§ What you should do
A complete answer includes every line below with the word "list".

Data to use Block Start

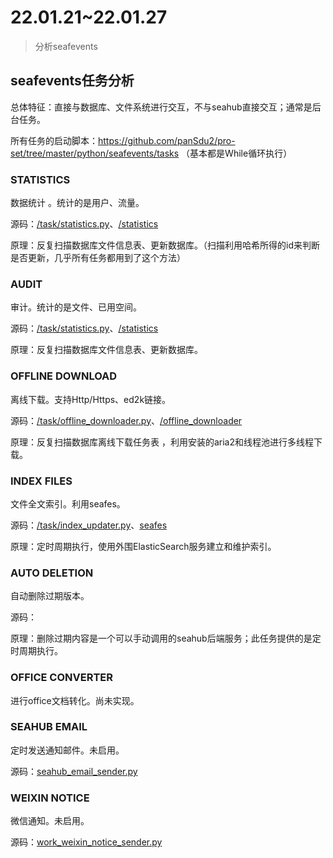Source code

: # 22.01.21~22.01.27

> 分析seafevents

## seafevents任务分析

总体特征：直接与数据库、文件系统进行交互，不与seahub直接交互；通常是后台任务。

所有任务的启动脚本：https://github.com/panSdu2/pro-set/tree/master/python/seafevents/tasks （基本都是While循环执行）

### STATISTICS

数据统计 。统计的是用户、流量。

源码：[/task/statistics.py](https://github.com/panSdu2/pro-set/blob/master/python/seafevents/tasks/statistics.py)、[/statistics](https://github.com/panSdu2/pro-set/tree/master/python/seafevents/statistics)

原理：反复扫描数据库文件信息表、更新数据库。（扫描利用哈希所得的id来判断是否更新，几乎所有任务都用到了这个方法）

### AUDIT

审计。统计的是文件、已用空间。

源码：[/task/statistics.py](https://github.com/panSdu2/pro-set/blob/master/python/seafevents/tasks/statistics.py)、[/statistics](https://github.com/panSdu2/pro-set/tree/master/python/seafevents/statistics)

原理：反复扫描数据库文件信息表、更新数据库。

### OFFLINE DOWNLOAD

离线下载。支持Http/Https、ed2k链接。

源码：[/task/offline_downloader.py](https://github.com/panSdu2/pro-set/blob/master/python/seafevents/tasks/offline_downloader.py)、[/offline_downloader](https://github.com/panSdu2/pro-set/tree/master/python/seafevents/offline_downloader)

原理：反复扫描数据库离线下载任务表 ，利用安装的aria2和线程池进行多线程下载。

### INDEX FILES

文件全文索引。利用seafes。

源码：[/task/index_updater.py](https://github.com/panSdu2/pro-set/blob/master/python/seafevents/tasks/index_updater.py)、[seafes](https://github.com/panSdu2/pro-set/tree/master/python/seafes)

原理：定时周期执行，使用外围ElasticSearch服务建立和维护索引。

### AUTO DELETION

自动删除过期版本。

源码：[](https://github.com/panSdu2/pro-set/blob/master/python/seafevents/tasks/repo_old_file_auto_del_scanner.py)

原理：删除过期内容是一个可以手动调用的seahub后端服务；此任务提供的是定时周期执行。

### OFFICE CONVERTER

进行office文档转化。尚未实现。

### SEAHUB EMAIL

定时发送通知邮件。未启用。

源码：[seahub_email_sender.py](https://github.com/panSdu2/pro-set/blob/master/python/seafevents/tasks/seahub_email_sender.py)

### WEIXIN NOTICE

微信通知。未启用。

源码：[work_weixin_notice_sender.py](https://github.com/panSdu2/pro-set/blob/master/python/seafevents/tasks/work_weixin_notice_sender.py)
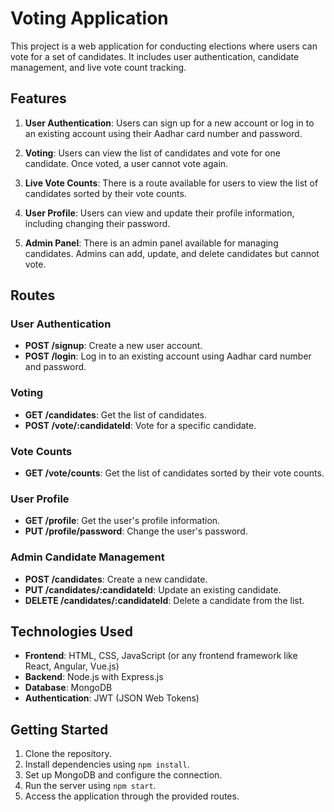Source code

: # Voting Application

This project is a web application for conducting elections where users can vote for a set of candidates. It includes user authentication, candidate management, and live vote count tracking.

## Features

1. **User Authentication**: Users can sign up for a new account or log in to an existing account using their Aadhar card number and password.

2. **Voting**: Users can view the list of candidates and vote for one candidate. Once voted, a user cannot vote again.

3. **Live Vote Counts**: There is a route available for users to view the list of candidates sorted by their vote counts.

4. **User Profile**: Users can view and update their profile information, including changing their password.

5. **Admin Panel**: There is an admin panel available for managing candidates. Admins can add, update, and delete candidates but cannot vote.

## Routes

### User Authentication

- **POST /signup**: Create a new user account.
- **POST /login**: Log in to an existing account using Aadhar card number and password.

### Voting

- **GET /candidates**: Get the list of candidates.
- **POST /vote/:candidateId**: Vote for a specific candidate.

### Vote Counts

- **GET /vote/counts**: Get the list of candidates sorted by their vote counts.

### User Profile

- **GET /profile**: Get the user's profile information.
- **PUT /profile/password**: Change the user's password.

### Admin Candidate Management

- **POST /candidates**: Create a new candidate.
- **PUT /candidates/:candidateId**: Update an existing candidate.
- **DELETE /candidates/:candidateId**: Delete a candidate from the list.

## Technologies Used

- **Frontend**: HTML, CSS, JavaScript (or any frontend framework like React, Angular, Vue.js)
- **Backend**: Node.js with Express.js
- **Database**: MongoDB
- **Authentication**: JWT (JSON Web Tokens)

## Getting Started

1. Clone the repository.
2. Install dependencies using `npm install`.
3. Set up MongoDB and configure the connection.
4. Run the server using `npm start`.
5. Access the application through the provided routes.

Data to use Block End

§ Task answer
2. **Voting**: Users can view the list of candidates and vote for one candidate. Once voted, a user cannot vote again.
3. **Live Vote Counts**: There is a route available for users to view the list of candidates sorted by their vote counts.
- **GET /candidates**: Get the list of candidates.
- **GET /vote/counts**: Get the list of candidates sorted by their vote counts.
- **DELETE /candidates/:candidateId**: Delete a candidate from the list.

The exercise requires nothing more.